Telle qu’une vierge joyeuse se lève et se présente pour danser, plus pour faire honneur à l’épousée que pour satisfaire un mouvement personnel de vanité, telle je vis cette lumière s’approcher des deux premières lueurs qui se mouvaient en rond, comme il convenait à leur ardente charité.
Elle accorda sa voix avec celle de la lueur, et Béatrix les regardant attentivement, colorée de la pudeur d’une épouse sage et respectueuse, me dit : « Voilà celui qui eut l’honneur de reposer sur le sein de notre Pélican ; ce fut lui que du haut de la croix Jésus élut au grand devoir. »
Béatrix se tut, et ne cessa de contempler avec la même attention les esprits célestes. De même que celui qui, regardant fixement le soleil, espère qu’il s’éclipsera un moment, mais finit par en être ébloui, de même je considérais cette dernière lueur, lorsqu’elle me dit : « Pourquoi t’obstines-tu à vouloir ainsi pénétrer ce qui n’existe pas ici ? Sur terre, mon corps n’est que terre : il demeurera tel jusqu’au moment où le nombre des bienheureux sera complet, selon la volonté divine. Il n’y a que les deux lumières qui ont monté devant toi, qui dans le cloître bienheureux soient revêtues des deux robes.
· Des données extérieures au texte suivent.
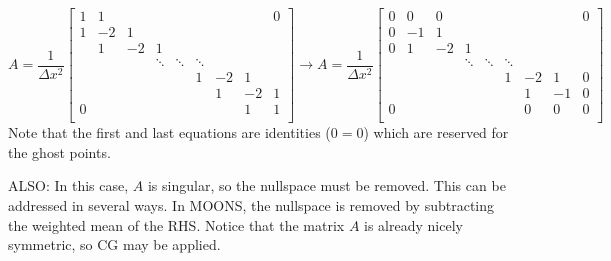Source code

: \documentclass[landscape]{article}
\begin{document}
\[ A = \frac{1}{\Delta x^2} \left[\begin{array}{ccccccccc}
1  & 1     &           &           &           &           &           &         &  0 \\
1  & -2    & 1         &           &           &           &           &         &    \\
   & 1     & -2        & 1         &           &           &           &         &    \\
   &       &           & \ddots    & \ddots    & \ddots    &           &         &    \\
   &       &           &           &           & 1         & -2        & 1       &    \\
   &       &           &           &           &           &  1        & -2      &  1 \\
0  &       &           &           &           &           &           & 1       &  1 \\
\end{array} \right]
\rightarrow
A = \frac{1}{\Delta x^2} \left[\begin{array}{ccccccccc}
0  & 0     & 0         &           &           &           &           &         &  0 \\
0  & -1    & 1         &           &           &           &           &         &    \\
0  & 1     & -2        & 1         &           &           &           &         &    \\
   &       &           & \ddots    & \ddots    & \ddots    &           &         &    \\
   &       &           &           &           & 1         & -2        & 1       &  0 \\
   &       &           &           &           &           &  1        & -1      &  0 \\
0  &       &           &           &           &           &  0        & 0       &  0 \\
\end{array} \right]
\]
Note that the first and last equations are identities ($0=0$) which are reserved for the ghost points.

ALSO: In this case, $A$ is singular, so the nullspace must be removed. This can be addressed in several ways. In MOONS, the nullspace is removed by subtracting the weighted mean of the RHS. Notice that the matrix $A$ is already nicely symmetric, so CG may be applied.
\end{document}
Tu rediras ces explications dans le monde où tu retourneras. »
À ces mots, la ronde des trois esprits cessa ses doux mouvements et ses chants, ainsi qu’au signal du sifflet les rames qui fendaient l’onde cessent d’être agitées, soit que le pilote craigne un écueil, soit qu’il veuille donner du repos à l’équipage.
Hélas ! que je fus attristé, lorsque m’étant tourné vers Béatrix, je ne pus la voir, quoique je fusse près d’elle, et dans l’heureux royaume !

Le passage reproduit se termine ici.